## DATA PROVIDED
*** Begin section ***
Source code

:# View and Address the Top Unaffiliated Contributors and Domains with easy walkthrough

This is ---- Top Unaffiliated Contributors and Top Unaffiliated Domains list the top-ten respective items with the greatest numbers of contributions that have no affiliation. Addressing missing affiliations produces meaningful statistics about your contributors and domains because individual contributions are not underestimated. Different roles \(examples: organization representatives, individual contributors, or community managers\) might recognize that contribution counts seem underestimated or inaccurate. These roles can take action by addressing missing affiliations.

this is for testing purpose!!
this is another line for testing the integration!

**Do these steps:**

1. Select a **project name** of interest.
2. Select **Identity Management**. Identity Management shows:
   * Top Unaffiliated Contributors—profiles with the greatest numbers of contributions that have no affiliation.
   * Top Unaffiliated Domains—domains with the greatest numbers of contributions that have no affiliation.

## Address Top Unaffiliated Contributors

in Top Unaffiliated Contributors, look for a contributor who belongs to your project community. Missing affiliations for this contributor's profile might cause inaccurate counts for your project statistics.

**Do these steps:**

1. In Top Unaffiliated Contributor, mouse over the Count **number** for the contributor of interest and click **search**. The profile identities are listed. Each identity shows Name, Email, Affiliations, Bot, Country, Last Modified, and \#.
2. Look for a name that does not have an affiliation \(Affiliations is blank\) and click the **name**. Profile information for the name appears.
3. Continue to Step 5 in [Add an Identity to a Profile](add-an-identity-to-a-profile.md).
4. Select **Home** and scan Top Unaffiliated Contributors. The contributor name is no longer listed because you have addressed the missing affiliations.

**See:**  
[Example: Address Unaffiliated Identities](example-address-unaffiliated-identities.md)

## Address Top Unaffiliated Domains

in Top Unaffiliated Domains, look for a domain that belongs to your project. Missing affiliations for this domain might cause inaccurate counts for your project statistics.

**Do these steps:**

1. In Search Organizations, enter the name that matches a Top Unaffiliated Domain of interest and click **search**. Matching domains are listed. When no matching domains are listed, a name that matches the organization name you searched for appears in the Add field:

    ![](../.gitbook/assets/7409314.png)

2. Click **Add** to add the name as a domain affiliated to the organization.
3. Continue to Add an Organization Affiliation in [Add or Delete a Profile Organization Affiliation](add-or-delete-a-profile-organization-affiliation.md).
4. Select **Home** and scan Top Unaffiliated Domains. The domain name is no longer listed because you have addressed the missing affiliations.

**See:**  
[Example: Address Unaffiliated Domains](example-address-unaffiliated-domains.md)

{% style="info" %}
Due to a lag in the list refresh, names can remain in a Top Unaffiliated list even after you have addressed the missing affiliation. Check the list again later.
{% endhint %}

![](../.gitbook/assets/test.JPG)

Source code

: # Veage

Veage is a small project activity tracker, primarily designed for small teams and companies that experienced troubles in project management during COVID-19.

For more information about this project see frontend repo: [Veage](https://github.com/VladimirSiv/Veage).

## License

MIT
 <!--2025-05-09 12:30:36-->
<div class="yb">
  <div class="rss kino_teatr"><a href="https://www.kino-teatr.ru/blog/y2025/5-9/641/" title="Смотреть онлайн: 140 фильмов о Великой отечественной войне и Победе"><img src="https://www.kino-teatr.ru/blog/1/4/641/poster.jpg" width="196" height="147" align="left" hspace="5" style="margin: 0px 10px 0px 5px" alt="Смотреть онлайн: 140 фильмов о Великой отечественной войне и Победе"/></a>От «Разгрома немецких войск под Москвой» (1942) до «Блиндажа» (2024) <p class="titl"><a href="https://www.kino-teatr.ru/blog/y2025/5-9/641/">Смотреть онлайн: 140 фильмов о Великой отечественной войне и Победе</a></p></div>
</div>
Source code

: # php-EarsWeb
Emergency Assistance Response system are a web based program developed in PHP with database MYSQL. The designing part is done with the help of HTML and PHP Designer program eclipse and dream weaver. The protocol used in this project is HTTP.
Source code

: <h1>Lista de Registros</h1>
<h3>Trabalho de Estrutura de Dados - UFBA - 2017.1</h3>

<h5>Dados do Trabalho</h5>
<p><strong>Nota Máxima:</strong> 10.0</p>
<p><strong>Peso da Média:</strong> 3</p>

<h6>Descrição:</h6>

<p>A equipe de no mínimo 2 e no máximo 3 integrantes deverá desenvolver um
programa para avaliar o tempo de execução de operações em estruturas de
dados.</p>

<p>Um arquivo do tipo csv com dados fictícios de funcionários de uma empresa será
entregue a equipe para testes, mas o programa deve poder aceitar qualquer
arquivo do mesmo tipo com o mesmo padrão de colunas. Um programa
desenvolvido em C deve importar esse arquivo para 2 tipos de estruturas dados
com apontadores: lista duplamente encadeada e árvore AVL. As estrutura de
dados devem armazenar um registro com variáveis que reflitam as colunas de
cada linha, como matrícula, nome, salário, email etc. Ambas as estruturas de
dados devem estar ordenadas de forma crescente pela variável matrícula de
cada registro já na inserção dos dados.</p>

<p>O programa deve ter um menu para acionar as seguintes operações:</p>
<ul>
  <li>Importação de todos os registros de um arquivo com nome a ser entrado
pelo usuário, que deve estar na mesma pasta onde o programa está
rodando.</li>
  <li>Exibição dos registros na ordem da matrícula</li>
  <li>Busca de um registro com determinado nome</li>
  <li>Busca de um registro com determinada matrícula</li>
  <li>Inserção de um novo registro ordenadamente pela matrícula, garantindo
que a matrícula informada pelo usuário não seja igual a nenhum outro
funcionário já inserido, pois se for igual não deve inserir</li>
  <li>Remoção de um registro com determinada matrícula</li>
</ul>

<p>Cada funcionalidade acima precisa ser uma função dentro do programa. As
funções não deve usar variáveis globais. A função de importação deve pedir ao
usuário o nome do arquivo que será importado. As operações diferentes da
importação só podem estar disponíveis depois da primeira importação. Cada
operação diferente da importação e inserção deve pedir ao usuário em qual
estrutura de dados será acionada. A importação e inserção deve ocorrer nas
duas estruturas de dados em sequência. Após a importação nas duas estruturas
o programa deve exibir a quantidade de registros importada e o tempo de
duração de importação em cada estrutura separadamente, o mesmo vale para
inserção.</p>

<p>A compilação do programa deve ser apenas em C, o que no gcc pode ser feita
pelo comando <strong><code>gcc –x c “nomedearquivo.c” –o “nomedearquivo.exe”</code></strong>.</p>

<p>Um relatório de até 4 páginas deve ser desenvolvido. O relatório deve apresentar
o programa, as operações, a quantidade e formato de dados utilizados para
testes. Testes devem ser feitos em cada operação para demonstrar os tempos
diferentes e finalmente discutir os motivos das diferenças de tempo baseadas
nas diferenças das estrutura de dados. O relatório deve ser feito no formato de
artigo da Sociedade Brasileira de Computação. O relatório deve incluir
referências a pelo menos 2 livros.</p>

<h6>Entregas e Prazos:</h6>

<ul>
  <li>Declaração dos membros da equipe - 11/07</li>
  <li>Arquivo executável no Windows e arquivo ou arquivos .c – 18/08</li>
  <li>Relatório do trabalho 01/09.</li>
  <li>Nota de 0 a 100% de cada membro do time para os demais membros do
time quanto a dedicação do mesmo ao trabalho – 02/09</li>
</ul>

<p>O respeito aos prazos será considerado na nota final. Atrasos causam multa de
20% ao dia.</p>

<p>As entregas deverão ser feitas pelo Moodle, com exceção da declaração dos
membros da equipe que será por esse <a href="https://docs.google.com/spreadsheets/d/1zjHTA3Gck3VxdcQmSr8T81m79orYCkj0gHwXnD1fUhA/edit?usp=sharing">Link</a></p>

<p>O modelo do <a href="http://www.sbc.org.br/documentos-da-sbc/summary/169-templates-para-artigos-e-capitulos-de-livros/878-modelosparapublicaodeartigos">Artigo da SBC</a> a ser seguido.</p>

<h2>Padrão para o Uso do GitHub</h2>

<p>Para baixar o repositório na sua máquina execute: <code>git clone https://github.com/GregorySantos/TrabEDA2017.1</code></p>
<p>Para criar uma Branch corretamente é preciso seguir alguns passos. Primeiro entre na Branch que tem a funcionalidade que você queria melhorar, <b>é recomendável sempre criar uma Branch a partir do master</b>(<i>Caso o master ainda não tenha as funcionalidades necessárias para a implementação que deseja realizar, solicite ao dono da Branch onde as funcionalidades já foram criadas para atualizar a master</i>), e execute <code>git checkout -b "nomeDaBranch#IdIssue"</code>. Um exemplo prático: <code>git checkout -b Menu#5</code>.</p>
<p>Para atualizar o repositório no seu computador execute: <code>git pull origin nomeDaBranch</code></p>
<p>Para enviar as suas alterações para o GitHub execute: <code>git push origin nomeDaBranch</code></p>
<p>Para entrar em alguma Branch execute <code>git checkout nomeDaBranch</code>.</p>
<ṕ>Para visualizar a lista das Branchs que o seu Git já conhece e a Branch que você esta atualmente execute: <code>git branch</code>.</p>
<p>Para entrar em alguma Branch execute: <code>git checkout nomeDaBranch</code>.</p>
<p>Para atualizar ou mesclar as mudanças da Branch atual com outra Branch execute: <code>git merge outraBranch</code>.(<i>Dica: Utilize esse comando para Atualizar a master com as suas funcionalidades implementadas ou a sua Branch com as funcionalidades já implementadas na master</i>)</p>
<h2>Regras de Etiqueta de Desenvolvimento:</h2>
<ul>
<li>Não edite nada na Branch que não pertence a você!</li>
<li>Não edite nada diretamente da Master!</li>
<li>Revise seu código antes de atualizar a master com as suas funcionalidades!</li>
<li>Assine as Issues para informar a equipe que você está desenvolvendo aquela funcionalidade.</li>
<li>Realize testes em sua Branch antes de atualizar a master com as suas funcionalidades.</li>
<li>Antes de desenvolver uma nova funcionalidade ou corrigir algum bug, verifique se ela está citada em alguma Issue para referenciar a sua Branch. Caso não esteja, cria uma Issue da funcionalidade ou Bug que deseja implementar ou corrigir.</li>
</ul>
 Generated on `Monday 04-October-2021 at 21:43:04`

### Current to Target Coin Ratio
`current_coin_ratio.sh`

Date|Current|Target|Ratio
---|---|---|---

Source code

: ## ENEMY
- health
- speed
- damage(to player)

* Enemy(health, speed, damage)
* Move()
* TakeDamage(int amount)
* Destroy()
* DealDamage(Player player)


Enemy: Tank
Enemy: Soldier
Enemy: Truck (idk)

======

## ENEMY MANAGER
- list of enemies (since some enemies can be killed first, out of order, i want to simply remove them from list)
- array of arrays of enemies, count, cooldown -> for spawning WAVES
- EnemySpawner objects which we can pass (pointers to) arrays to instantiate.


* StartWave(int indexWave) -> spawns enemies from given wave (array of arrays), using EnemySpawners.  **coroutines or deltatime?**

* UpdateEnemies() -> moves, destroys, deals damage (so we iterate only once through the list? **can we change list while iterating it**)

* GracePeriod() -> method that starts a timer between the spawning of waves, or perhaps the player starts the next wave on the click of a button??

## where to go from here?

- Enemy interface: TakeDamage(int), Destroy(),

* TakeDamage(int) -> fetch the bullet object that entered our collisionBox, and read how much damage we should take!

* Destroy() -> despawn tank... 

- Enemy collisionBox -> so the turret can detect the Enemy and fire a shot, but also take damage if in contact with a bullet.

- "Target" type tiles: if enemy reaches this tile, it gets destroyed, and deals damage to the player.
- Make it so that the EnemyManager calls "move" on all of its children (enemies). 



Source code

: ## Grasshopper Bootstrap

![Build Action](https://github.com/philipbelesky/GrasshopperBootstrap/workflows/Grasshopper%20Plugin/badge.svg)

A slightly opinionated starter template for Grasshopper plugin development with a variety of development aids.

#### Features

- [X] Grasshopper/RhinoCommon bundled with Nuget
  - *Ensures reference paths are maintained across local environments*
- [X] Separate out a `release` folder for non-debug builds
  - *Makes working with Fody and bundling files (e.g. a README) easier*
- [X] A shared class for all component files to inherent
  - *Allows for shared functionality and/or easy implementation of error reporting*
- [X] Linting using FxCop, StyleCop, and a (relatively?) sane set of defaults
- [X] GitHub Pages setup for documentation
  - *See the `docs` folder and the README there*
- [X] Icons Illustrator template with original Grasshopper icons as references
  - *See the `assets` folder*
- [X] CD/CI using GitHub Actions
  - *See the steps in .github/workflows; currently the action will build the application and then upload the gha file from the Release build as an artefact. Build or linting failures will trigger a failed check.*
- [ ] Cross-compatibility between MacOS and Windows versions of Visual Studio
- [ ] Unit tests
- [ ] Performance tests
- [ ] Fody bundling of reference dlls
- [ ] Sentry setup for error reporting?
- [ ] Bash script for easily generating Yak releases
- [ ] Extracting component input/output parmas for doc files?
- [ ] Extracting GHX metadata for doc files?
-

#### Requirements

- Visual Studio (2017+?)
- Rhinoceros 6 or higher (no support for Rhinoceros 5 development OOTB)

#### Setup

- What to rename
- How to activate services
*** End section ***
## WHAT TO WORK ON
Copy out, from the data above, each line where the string "Home" is present.

## ANSWER TO THE EXERCISE
4. Select **Home** and scan Top Unaffiliated Contributors. The contributor name is no longer listed because you have addressed the missing affiliations.
4. Select **Home** and scan Top Unaffiliated Domains. The domain name is no longer listed because you have addressed the missing affiliations.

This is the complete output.